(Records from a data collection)
● ● ● ● ● ● ●

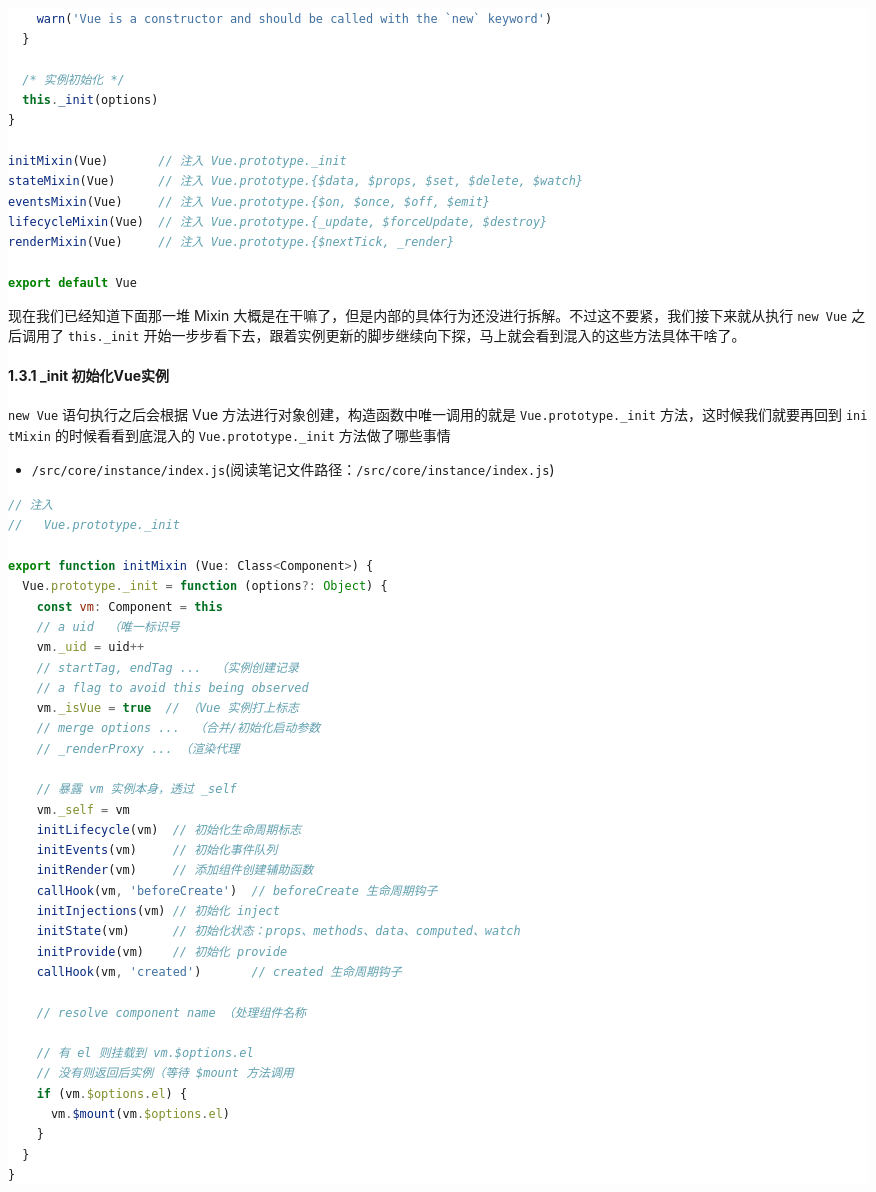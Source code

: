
```js
    warn('Vue is a constructor and should be called with the `new` keyword')
  }

  /* 实例初始化 */
  this._init(options)
}

initMixin(Vue)       // 注入 Vue.prototype._init
stateMixin(Vue)      // 注入 Vue.prototype.{$data, $props, $set, $delete, $watch}
eventsMixin(Vue)     // 注入 Vue.prototype.{$on, $once, $off, $emit}
lifecycleMixin(Vue)  // 注入 Vue.prototype.{_update, $forceUpdate, $destroy}
renderMixin(Vue)     // 注入 Vue.prototype.{$nextTick, _render}

export default Vue
```

现在我们已经知道下面那一堆 Mixin 大概是在干嘛了，但是内部的具体行为还没进行拆解。不过这不要紧，我们接下来就从执行 `new Vue` 之后调用了 `this._init` 开始一步步看下去，跟着实例更新的脚步继续向下探，马上就会看到混入的这些方法具体干啥了。

#### 1.3.1 _init 初始化Vue实例

`new Vue` 语句执行之后会根据 Vue 方法进行对象创建，构造函数中唯一调用的就是 `Vue.prototype._init` 方法，这时候我们就要再回到 `initMixin` 的时候看看到底混入的 `Vue.prototype._init` 方法做了哪些事情

- `/src/core/instance/index.js`(阅读笔记文件路径：`/src/core/instance/index.js`)

```js
// 注入
//   Vue.prototype._init

export function initMixin (Vue: Class<Component>) {
  Vue.prototype._init = function (options?: Object) {
    const vm: Component = this
    // a uid  （唯一标识号
    vm._uid = uid++
    // startTag, endTag ...  （实例创建记录
    // a flag to avoid this being observed
    vm._isVue = true  // （Vue 实例打上标志
    // merge options ...  （合并/初始化启动参数
    // _renderProxy ... （渲染代理

    // 暴露 vm 实例本身，透过 _self
    vm._self = vm
    initLifecycle(vm)  // 初始化生命周期标志
    initEvents(vm)     // 初始化事件队列
    initRender(vm)     // 添加组件创建辅助函数
    callHook(vm, 'beforeCreate')  // beforeCreate 生命周期钩子
    initInjections(vm) // 初始化 inject
    initState(vm)      // 初始化状态：props、methods、data、computed、watch
    initProvide(vm)    // 初始化 provide
    callHook(vm, 'created')       // created 生命周期钩子

    // resolve component name （处理组件名称

    // 有 el 则挂载到 vm.$options.el
    // 没有则返回后实例（等待 $mount 方法调用
    if (vm.$options.el) {
      vm.$mount(vm.$options.el)
    }
  }
}
```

● ● ● ● ● ● ●

• [Task prompt]
The reply should hold every record, unchanged, and no pictures.

• [Response]
Source code

:
```js
    warn('Vue is a constructor and should be called with the `new` keyword')
  }

  /* 实例初始化 */
  this._init(options)
}

initMixin(Vue)       // 注入 Vue.prototype._init
stateMixin(Vue)      // 注入 Vue.prototype.{$data, $props, $set, $delete, $watch}
eventsMixin(Vue)     // 注入 Vue.prototype.{$on, $once, $off, $emit}
lifecycleMixin(Vue)  // 注入 Vue.prototype.{_update, $forceUpdate, $destroy}
renderMixin(Vue)     // 注入 Vue.prototype.{$nextTick, _render}

export default Vue
```

现在我们已经知道下面那一堆 Mixin 大概是在干嘛了，但是内部的具体行为还没进行拆解。不过这不要紧，我们接下来就从执行 `new Vue` 之后调用了 `this._init` 开始一步步看下去，跟着实例更新的脚步继续向下探，马上就会看到混入的这些方法具体干啥了。

#### 1.3.1 _init 初始化Vue实例

`new Vue` 语句执行之后会根据 Vue 方法进行对象创建，构造函数中唯一调用的就是 `Vue.prototype._init` 方法，这时候我们就要再回到 `initMixin` 的时候看看到底混入的 `Vue.prototype._init` 方法做了哪些事情

- `/src/core/instance/index.js`(阅读笔记文件路径：`/src/core/instance/index.js`)

```js
// 注入
//   Vue.prototype._init

export function initMixin (Vue: Class<Component>) {
  Vue.prototype._init = function (options?: Object) {
    const vm: Component = this
    // a uid  （唯一标识号
    vm._uid = uid++
    // startTag, endTag ...  （实例创建记录
    // a flag to avoid this being observed
    vm._isVue = true  // （Vue 实例打上标志
    // merge options ...  （合并/初始化启动参数
    // _renderProxy ... （渲染代理

    // 暴露 vm 实例本身，透过 _self
    vm._self = vm
    initLifecycle(vm)  // 初始化生命周期标志
    initEvents(vm)     // 初始化事件队列
    initRender(vm)     // 添加组件创建辅助函数
    callHook(vm, 'beforeCreate')  // beforeCreate 生命周期钩子
    initInjections(vm) // 初始化 inject
    initState(vm)      // 初始化状态：props、methods、data、computed、watch
    initProvide(vm)    // 初始化 provide
    callHook(vm, 'created')       // created 生命周期钩子

    // resolve component name （处理组件名称

    // 有 el 则挂载到 vm.$options.el
    // 没有则返回后实例（等待 $mount 方法调用
    if (vm.$options.el) {
      vm.$mount(vm.$options.el)
    }
  }
}
```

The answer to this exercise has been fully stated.